• [Task]: The answer should be each line from the entries below that has the word "geração" in it.

• [Data for processing]:
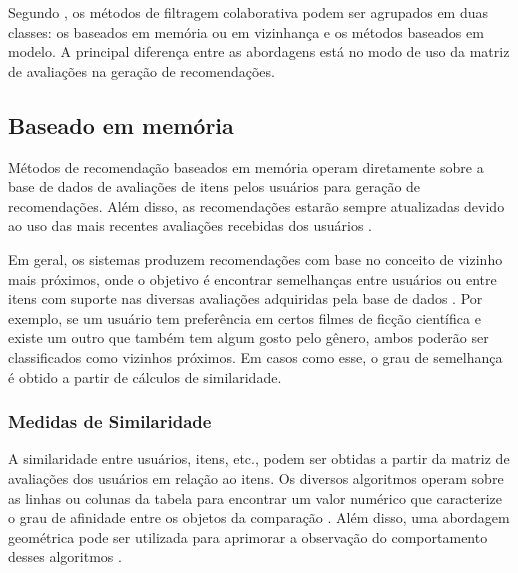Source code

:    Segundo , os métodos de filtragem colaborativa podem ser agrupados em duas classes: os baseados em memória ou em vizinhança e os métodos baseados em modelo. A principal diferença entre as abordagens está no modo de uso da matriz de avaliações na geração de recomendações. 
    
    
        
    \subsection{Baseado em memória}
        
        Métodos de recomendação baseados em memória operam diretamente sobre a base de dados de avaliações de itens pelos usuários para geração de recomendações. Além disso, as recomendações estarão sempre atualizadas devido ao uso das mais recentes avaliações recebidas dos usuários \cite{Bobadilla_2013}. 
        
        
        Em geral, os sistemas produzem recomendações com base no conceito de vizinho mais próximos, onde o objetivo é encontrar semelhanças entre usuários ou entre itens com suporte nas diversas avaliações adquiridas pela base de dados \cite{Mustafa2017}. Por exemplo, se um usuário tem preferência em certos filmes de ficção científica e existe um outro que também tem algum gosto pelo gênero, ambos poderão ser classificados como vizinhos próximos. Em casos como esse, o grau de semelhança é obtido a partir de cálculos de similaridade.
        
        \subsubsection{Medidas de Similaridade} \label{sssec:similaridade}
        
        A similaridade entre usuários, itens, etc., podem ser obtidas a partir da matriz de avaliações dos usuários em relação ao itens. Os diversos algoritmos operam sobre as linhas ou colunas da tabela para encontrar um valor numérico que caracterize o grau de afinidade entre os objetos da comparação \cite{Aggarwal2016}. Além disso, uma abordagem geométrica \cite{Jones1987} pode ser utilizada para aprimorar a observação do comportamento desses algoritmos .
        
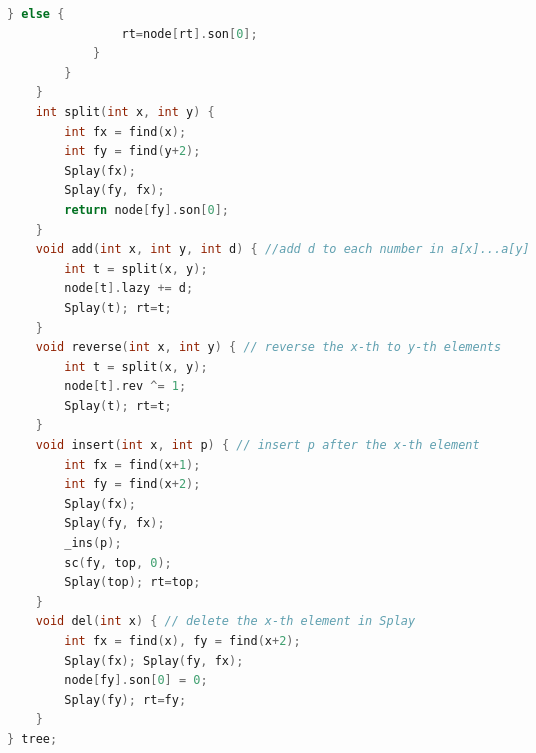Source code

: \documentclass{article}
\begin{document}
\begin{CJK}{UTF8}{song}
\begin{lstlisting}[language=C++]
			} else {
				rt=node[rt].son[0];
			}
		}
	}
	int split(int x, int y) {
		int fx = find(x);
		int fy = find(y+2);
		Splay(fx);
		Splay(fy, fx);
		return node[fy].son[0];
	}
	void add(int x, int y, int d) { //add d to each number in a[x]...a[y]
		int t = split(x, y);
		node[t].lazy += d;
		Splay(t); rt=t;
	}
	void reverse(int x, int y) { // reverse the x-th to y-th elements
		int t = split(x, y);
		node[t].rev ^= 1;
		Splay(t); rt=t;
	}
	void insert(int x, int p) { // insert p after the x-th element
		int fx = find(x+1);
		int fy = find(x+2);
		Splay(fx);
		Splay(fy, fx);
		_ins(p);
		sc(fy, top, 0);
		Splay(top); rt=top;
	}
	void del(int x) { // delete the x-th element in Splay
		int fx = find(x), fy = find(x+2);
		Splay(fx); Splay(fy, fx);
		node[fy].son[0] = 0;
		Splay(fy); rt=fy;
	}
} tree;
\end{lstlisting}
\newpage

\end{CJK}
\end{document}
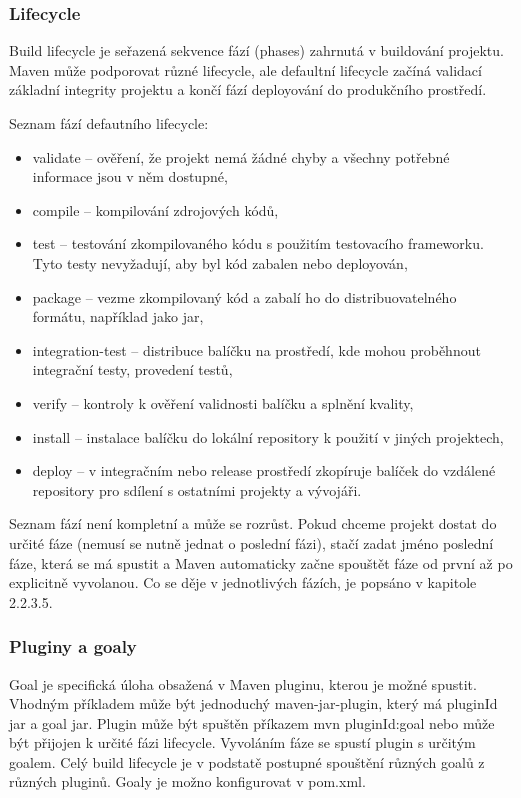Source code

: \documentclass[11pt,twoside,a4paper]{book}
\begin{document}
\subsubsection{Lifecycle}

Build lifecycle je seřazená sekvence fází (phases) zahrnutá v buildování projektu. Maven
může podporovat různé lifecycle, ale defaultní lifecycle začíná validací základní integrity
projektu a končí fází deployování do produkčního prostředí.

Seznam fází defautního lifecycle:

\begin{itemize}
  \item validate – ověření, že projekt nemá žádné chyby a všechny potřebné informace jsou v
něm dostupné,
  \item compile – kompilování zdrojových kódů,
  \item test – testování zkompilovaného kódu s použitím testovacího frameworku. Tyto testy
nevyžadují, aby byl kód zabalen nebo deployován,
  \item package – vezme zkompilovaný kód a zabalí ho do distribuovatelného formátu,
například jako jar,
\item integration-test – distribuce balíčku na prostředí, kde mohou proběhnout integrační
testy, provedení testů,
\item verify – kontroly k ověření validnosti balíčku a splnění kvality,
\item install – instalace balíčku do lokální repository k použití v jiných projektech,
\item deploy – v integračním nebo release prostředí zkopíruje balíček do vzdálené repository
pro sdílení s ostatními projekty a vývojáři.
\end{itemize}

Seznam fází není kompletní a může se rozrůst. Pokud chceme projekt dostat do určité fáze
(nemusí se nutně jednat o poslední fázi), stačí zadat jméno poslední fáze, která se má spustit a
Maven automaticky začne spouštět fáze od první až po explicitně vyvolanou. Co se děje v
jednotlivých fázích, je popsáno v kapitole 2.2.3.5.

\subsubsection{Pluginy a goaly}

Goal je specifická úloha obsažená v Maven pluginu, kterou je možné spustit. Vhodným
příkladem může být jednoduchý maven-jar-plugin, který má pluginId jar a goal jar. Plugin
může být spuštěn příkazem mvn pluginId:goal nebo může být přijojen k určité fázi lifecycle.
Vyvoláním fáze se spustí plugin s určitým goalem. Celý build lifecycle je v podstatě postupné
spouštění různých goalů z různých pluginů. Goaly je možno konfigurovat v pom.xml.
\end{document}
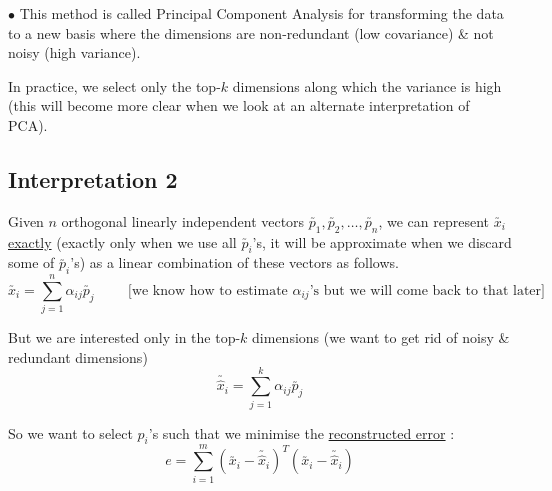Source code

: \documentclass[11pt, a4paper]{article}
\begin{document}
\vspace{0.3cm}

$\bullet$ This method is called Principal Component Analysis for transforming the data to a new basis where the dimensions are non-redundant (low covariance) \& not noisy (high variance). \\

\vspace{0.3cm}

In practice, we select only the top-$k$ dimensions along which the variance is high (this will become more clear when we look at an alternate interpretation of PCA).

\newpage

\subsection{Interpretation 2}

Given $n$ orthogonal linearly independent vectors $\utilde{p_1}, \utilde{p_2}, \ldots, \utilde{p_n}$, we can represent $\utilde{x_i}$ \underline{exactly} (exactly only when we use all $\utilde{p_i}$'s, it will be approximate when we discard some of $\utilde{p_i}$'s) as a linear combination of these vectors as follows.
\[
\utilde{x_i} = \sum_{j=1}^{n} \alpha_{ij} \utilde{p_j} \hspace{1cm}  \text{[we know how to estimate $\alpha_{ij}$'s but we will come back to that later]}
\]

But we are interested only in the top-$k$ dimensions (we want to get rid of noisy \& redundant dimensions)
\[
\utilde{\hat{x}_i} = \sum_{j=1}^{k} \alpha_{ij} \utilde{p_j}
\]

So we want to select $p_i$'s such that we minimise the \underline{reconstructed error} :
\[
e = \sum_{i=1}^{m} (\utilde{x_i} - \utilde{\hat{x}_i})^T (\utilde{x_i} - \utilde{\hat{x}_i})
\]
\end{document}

• [Task output]:
:    Segundo , os métodos de filtragem colaborativa podem ser agrupados em duas classes: os baseados em memória ou em vizinhança e os métodos baseados em modelo. A principal diferença entre as abordagens está no modo de uso da matriz de avaliações na geração de recomendações. 
        Métodos de recomendação baseados em memória operam diretamente sobre a base de dados de avaliações de itens pelos usuários para geração de recomendações. Além disso, as recomendações estarão sempre atualizadas devido ao uso das mais recentes avaliações recebidas dos usuários \cite{Bobadilla_2013}. 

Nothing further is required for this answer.